(Dataset items)
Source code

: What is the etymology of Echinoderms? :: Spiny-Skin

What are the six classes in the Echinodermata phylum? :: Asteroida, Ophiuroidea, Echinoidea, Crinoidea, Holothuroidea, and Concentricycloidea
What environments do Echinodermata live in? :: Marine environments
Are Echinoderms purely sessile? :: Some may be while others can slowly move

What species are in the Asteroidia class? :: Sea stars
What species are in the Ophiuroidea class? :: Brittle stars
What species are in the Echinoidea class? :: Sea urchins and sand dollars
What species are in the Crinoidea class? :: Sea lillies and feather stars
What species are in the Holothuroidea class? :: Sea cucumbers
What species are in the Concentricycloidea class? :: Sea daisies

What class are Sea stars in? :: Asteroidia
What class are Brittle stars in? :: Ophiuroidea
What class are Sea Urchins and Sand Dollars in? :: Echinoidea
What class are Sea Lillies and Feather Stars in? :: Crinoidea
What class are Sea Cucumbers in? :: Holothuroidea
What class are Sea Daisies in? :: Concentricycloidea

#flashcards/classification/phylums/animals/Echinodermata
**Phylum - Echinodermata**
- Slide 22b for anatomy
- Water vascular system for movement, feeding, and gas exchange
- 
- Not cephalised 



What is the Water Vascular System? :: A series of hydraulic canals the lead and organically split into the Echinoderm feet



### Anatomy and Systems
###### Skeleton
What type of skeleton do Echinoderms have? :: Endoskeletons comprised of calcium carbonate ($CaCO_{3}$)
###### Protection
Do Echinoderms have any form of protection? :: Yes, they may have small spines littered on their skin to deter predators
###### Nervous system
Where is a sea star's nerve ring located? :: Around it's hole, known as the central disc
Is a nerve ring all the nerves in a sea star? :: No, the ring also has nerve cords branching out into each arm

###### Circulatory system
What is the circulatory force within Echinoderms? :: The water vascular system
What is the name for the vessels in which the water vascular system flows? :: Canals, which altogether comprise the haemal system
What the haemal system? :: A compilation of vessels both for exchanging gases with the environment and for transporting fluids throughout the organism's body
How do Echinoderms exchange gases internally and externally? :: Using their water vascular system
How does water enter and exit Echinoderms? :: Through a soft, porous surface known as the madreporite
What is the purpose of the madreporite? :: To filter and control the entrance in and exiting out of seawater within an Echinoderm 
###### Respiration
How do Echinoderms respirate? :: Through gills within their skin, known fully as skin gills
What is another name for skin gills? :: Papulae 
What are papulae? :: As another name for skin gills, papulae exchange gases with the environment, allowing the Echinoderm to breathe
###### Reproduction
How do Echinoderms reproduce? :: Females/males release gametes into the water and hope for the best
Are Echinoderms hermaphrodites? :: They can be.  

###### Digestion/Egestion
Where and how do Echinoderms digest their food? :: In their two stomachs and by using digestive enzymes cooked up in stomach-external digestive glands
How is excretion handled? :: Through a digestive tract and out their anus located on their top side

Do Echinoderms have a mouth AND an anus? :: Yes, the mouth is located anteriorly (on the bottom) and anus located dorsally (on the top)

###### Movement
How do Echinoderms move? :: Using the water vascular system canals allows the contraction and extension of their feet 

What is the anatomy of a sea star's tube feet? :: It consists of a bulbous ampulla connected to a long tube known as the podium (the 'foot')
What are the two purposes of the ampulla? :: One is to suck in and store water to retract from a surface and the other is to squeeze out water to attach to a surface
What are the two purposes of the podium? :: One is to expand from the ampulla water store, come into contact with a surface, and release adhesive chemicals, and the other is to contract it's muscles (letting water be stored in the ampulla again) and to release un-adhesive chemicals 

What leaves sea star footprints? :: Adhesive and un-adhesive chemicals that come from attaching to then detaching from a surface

ASSIGNMENT: Search the entries above for lines containing the word "Holothuroidea", and copy each one.

TASK ANSWER:
What are the six classes in the Echinodermata phylum? :: Asteroida, Ophiuroidea, Echinoidea, Crinoidea, Holothuroidea, and Concentricycloidea
What species are in the Holothuroidea class? :: Sea cucumbers
What class are Sea Cucumbers in? :: Holothuroidea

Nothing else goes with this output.